Variance decomposition
Variance decomposition for each political-attitude scale revealed substantial parental contributions of both genetics and the shared environment to the political attitudes of their offspring. The relative contributions of genes and shared environment conferred by the parents can be seen in Figure 3. Although maternal and paternal effects were modeled separately, their contributions did not differ significantly for any offspring outcome phenotype. Relative to genetic effects, the strongest parental-socialization effects were seen for political orientation, the political-attitude composite, and egalitarianism. The short-form measure of general intelligence, for which genetic effects contribute the lion’s share of parent–offspring resemblance, again provides a useful demonstration that parental-socialization effects for political phenotypes are unlikely to be an artifact of the sample. Variance-component estimates for each phenotype are shown in Table 4.
Table 4.
Variable | Genetic
(A): heritability (h2) |
Shared environment (C) | Nonshared environment (E) |
||
---|---|---|---|---|---|
Parental environment |
Sibling environment |
Gene–environment covariance |
|||
Political orientation | .10 [.01, .20] | .14 [.09, .20] | .03 [.00, .11] | .10 [.01, .17] | .63 [.57, .69] |
Egalitarianism | .11 [.00, .21] | .16 [.10, .24] | .03 [.00, .11] | .12 [.00, .19] | .59 [.52, .66] |
Authoritarianism | .21 [.10, .32] | .07 [.04, .11] | .00 [.00, .04] | .13 [.07, .17] | .59 [.53, .65] |
Economic liberalism | .16 [.05, .27] | .10 [.06, .16] | .00 [.00, .06] | .13 [.05, .18] | .61 [.55, .67] |
Social liberalism | .23 [.15, .31] | .13 [.09, .18] | .01 [.00, .08] | .23 [.17, .27] | .40 [.33, .47] |
Retribution | .07 [.00, .22] | .05 [.02, .08] | .00 [.00, .02] | .03 [.00, .07] | .85 [.80, .89] |
Religiousness | .22 [.11, .33] | .12 [.07, .17] | .05 [.00, .13] | .20 [.13, .25] | .41 [.34, .49] |
Political-attitude composite | .15 [.07, .23] | .18 [.13, .26] | .00 [.00, .03] | .21 [.12, .26] | .46 [.40, .52] |
ICAR-16 | .42 [.22, .62] | .01 [.00, .03] | .04 [.00, .14] | .03 [.00, .07] | .51 [.45, .58] |
Note: For each scale, we computed 95% confidence intervals (CIs; shown in brackets) over each parameter’s 200 bootstrap iterations and fixed the lower bounds of CIs at 0. Nonshared environment was computed by subtracting the heritability, parental environment, sibling environment, and gene–environment covariance from 1. For full parameter estimates, see Table S16 in the Supplemental Material. Row values add up to 1 (total phenotypic variance). Estimates with 95% CIs that do not include zero are shown in boldface. ICAR-16 = 16-item short form of the International Cognitive Ability Resource.

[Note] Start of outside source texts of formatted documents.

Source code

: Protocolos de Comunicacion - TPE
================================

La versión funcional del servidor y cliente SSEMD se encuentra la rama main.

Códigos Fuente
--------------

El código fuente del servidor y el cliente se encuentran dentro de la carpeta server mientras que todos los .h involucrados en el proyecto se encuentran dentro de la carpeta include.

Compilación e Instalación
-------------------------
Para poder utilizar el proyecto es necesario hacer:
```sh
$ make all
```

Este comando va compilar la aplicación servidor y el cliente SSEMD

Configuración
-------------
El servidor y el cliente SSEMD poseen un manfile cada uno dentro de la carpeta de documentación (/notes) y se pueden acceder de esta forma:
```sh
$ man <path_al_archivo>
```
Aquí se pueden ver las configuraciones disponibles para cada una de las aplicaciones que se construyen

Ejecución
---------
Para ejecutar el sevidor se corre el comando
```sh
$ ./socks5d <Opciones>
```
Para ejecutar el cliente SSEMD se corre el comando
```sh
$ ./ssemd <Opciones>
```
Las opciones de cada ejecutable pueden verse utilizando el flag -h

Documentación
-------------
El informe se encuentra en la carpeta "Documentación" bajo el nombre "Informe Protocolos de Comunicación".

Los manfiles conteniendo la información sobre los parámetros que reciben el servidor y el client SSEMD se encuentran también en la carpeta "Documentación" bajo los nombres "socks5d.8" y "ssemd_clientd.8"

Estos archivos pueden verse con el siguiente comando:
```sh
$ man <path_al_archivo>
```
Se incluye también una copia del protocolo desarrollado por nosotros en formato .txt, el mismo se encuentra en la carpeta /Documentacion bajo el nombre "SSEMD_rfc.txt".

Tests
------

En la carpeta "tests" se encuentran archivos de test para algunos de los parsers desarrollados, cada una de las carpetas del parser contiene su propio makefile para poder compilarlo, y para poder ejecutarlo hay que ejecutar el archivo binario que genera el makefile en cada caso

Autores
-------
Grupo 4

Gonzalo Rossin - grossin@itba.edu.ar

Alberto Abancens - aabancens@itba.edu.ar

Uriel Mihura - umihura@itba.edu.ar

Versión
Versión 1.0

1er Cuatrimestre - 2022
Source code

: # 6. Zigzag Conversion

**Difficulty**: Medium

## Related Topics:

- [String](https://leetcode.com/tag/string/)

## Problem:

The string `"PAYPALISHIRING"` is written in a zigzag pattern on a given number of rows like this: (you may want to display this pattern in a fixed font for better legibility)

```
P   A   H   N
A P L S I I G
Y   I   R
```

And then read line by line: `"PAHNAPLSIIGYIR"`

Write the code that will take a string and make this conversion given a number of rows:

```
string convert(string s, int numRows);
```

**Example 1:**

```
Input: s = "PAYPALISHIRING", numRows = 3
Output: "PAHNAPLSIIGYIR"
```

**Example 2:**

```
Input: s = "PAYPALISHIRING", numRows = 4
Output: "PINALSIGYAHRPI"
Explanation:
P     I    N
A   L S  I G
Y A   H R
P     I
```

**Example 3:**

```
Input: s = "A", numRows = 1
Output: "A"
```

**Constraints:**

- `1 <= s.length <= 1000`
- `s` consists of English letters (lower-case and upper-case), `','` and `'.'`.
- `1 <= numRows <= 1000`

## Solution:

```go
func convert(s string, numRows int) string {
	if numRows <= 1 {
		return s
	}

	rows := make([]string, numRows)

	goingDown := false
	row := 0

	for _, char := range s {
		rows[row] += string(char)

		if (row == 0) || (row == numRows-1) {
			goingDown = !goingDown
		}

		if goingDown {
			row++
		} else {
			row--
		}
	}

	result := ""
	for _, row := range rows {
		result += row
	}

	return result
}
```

Strong spousal correlations were observed for all attitude scales (see Table S14 in the Supplemental Material for 95% CIs), consistent with previous research on assortative mating for social attitudes and the related Big Five personality factor of Openness (Eaves et al., 1999; Federico, in press; McCrae et al., 2008). We found spousal similarity to be most pronounced for the political-attitude composite score (r = .82), but r was well above .50 for all scales apart from retribution (r = .30).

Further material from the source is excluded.